WORK REQUEST
Your job is to restate each entry word for word.

RECORD EXCERPTS
= Beginning of Section =
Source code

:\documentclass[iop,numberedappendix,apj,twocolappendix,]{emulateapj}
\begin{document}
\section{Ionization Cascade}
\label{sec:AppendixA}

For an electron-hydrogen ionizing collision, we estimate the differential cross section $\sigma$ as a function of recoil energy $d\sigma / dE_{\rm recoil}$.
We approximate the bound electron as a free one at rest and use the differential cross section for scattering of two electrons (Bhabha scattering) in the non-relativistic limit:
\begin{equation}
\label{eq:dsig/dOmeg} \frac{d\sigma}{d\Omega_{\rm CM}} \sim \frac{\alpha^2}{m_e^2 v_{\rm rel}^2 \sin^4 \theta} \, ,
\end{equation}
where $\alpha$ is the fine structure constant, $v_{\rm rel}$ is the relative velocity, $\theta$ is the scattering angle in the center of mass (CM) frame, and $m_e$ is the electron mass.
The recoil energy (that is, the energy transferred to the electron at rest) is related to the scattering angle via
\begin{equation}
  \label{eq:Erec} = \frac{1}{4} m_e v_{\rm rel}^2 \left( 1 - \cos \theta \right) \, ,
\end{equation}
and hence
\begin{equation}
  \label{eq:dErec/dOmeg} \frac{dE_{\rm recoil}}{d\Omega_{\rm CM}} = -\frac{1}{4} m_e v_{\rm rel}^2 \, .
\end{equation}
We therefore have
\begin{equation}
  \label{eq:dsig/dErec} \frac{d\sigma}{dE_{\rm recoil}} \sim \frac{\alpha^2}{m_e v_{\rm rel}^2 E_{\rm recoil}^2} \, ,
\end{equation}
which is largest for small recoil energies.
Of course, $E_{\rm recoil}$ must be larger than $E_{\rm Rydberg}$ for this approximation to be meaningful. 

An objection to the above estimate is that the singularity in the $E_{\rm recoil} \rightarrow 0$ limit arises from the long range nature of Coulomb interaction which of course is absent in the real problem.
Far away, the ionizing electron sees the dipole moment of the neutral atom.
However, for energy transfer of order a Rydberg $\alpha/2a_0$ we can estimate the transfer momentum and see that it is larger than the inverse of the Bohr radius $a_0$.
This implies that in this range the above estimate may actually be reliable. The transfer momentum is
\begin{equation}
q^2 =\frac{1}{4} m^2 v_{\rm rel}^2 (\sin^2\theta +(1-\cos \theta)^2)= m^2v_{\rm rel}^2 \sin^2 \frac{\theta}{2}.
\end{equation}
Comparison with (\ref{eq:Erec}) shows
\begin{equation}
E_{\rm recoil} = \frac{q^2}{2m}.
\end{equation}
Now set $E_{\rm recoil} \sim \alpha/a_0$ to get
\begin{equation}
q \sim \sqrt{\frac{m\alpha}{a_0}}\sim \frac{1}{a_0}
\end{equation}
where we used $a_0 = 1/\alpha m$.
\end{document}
= End of Section =
REPLY
Source code

:\documentclass[iop,numberedappendix,apj,twocolappendix,]{emulateapj}
\begin{document}
\section{Ionization Cascade}
\label{sec:AppendixA}

For an electron-hydrogen ionizing collision, we estimate the differential cross section $\sigma$ as a function of recoil energy $d\sigma / dE_{\rm recoil}$.
We approximate the bound electron as a free one at rest and use the differential cross section for scattering of two electrons (Bhabha scattering) in the non-relativistic limit:
\begin{equation}
\label{eq:dsig/dOmeg} \frac{d\sigma}{d\Omega_{\rm CM}} \sim \frac{\alpha^2}{m_e^2 v_{\rm rel}^2 \sin^4 \theta} \, ,
\end{equation}
where $\alpha$ is the fine structure constant, $v_{\rm rel}$ is the relative velocity, $\theta$ is the scattering angle in the center of mass (CM) frame, and $m_e$ is the electron mass.
The recoil energy (that is, the energy transferred to the electron at rest) is related to the scattering angle via
\begin{equation}
  \label{eq:Erec} = \frac{1}{4} m_e v_{\rm rel}^2 \left( 1 - \cos \theta \right) \, ,
\end{equation}
and hence
\begin{equation}
  \label{eq:dErec/dOmeg} \frac{dE_{\rm recoil}}{d\Omega_{\rm CM}} = -\frac{1}{4} m_e v_{\rm rel}^2 \, .
\end{equation}
We therefore have
\begin{equation}
  \label{eq:dsig/dErec} \frac{d\sigma}{dE_{\rm recoil}} \sim \frac{\alpha^2}{m_e v_{\rm rel}^2 E_{\rm recoil}^2} \, ,
\end{equation}
which is largest for small recoil energies.
Of course, $E_{\rm recoil}$ must be larger than $E_{\rm Rydberg}$ for this approximation to be meaningful. 

An objection to the above estimate is that the singularity in the $E_{\rm recoil} \rightarrow 0$ limit arises from the long range nature of Coulomb interaction which of course is absent in the real problem.
Far away, the ionizing electron sees the dipole moment of the neutral atom.
However, for energy transfer of order a Rydberg $\alpha/2a_0$ we can estimate the transfer momentum and see that it is larger than the inverse of the Bohr radius $a_0$.
This implies that in this range the above estimate may actually be reliable. The transfer momentum is
\begin{equation}
q^2 =\frac{1}{4} m^2 v_{\rm rel}^2 (\sin^2\theta +(1-\cos \theta)^2)= m^2v_{\rm rel}^2 \sin^2 \frac{\theta}{2}.
\end{equation}
Comparison with (\ref{eq:Erec}) shows
\begin{equation}
E_{\rm recoil} = \frac{q^2}{2m}.
\end{equation}
Now set $E_{\rm recoil} \sim \alpha/a_0$ to get
\begin{equation}
q \sim \sqrt{\frac{m\alpha}{a_0}}\sim \frac{1}{a_0}
\end{equation}
where we used $a_0 = 1/\alpha m$.
\end{document}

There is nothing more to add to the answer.